Shenk follows President Nasheed over a one-year period, leading up to the Copenhagen climate summit, in a beautiful, courageous, and strangely hopeful story. The film resonates all the more deeply following last month’s coup in the Maldives. The story’s ending — perhaps tragic, perhaps a powerful continuation — is today unfolding in real time.
The Maldives is a string of 2,000 islands off the coast of India, home to about 300,000 people. The highest point in the country is only a few feet above sea level. Until 2008, the islands had been under dictatorial rule for decades.
After returning home from college in Britain, in the late ’80s, Nasheed became an activist for democratic reform. He was imprisoned 12 times, and tortured, enduring 18 months of solitary confinement. In 2008, he led the nation to free and fair elections, winning the presidency.
Shenk, with unprecedented access to a head of state, films a year-long journey of this charismatic, newly elected president. With climate change a clear and present threat to the very existence of his nation, Nasheed begins speaking out globally, and passionately, for all those on the front line of climate change. Finally, he arrives in Copenhagen to play a pivotal role in crafting a global climate deal in 2009.
This is the best film dealing with global warming in years. It is a story of classical proportion: of true heroism, courage and nobility, of eloquent soliloquy, of intimate moments, and of political intrigue, compromise, and betrayal.

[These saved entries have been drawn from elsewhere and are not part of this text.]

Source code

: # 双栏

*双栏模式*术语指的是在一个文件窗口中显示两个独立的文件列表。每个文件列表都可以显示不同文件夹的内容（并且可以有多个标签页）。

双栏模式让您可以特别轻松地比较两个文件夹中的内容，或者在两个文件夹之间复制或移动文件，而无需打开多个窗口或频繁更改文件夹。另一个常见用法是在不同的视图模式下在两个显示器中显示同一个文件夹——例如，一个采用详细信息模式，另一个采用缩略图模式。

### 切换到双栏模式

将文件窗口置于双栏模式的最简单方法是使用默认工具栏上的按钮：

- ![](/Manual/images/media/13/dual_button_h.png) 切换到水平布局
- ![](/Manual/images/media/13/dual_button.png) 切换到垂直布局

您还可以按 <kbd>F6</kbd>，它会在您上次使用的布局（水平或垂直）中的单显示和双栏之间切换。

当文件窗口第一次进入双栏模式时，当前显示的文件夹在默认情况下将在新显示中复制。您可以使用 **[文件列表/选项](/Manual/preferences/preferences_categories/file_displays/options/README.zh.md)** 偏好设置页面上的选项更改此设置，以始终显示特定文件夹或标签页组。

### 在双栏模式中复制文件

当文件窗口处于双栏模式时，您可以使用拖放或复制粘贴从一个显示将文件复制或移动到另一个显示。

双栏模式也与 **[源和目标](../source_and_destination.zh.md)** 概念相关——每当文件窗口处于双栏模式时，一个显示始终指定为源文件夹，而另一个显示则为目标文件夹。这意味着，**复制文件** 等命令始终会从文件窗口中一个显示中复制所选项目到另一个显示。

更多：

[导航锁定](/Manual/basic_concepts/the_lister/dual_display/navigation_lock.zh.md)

The film is also visually stunning. The vast blue ocean is both a serene paradise, and a powerful, threatening force, driving Nasheed’s political urgency. The Maldives capital, Malé, looks like an oasis of buildings rising out of the ocean. When asked by a reporter what was his plan B, should there be no action to slow global warming, Nasheed responds, “We will die.”
Shenk follows Nasheed in strategy sessions with his cabinet as the team seeks to leverage their moral argument as the first victims of climate change, canaries in the coal mine. Nasheed gives speeches, and makes his case with heads of states and ministers at the U.K. Parliament, at the U.N. General Assembly, in India, and finally — during the dark, crushing days of Copenhagen.
I won’t spoil the ending, though it does surprise. I will say that this is a movie for a post-Copenhagen world. Copenhagen put a brutal end to a naïve view that the leaders of the world, pushed forward by a moral imperative, would overcome petty domestic politics and sign an enforceable deal to cut global emissions by 80 percent over the next 40 years. Instead, the meeting advanced a new framework of what could be a race to the top, anchored by national commitments, and driven by domestic political organizing, in the U.S., China, India, Europe, and Brazil.
This approach will be insufficient to save the people of the Maldives. But it is a start, and we are not done yet.
Last month, just after I screened the movie, President Nasheed was forced at gunpoint to resign from his office. Political opponents seized on the economic crisis and fundamentalists objections to Nasheed’s modernizing Islam. At clear and ongoing risk to his life, Nasheed decided to remain in the country, writing, speaking, leading marches, and fighting for democracy.
And this is the enduring lesson from the movie. President Nasheed and thousands of others in the Maldives understand that their land and lives are threatened both by the rising seas, and by the corrupt politics of business as usual. They continue to fight for both democracy and climate justice, in the face of imprisonment, beating, torture, and murder.
Back here in the U.S., there is no outside force stopping any one of us from declaring our candidacy to run as a clean energy/clean money candidate, for mayor, or city council, or the state legislature or Congress. There is nothing stopping us from starting a green team in our business or workplace, and driving sustainability changes there from the ground up.
And maybe, like this island president, we don’t win the first time, and maybe our victories are followed by setbacks. Nevertheless, action at this scale, sustained, by all of us, is what must happen to change the future.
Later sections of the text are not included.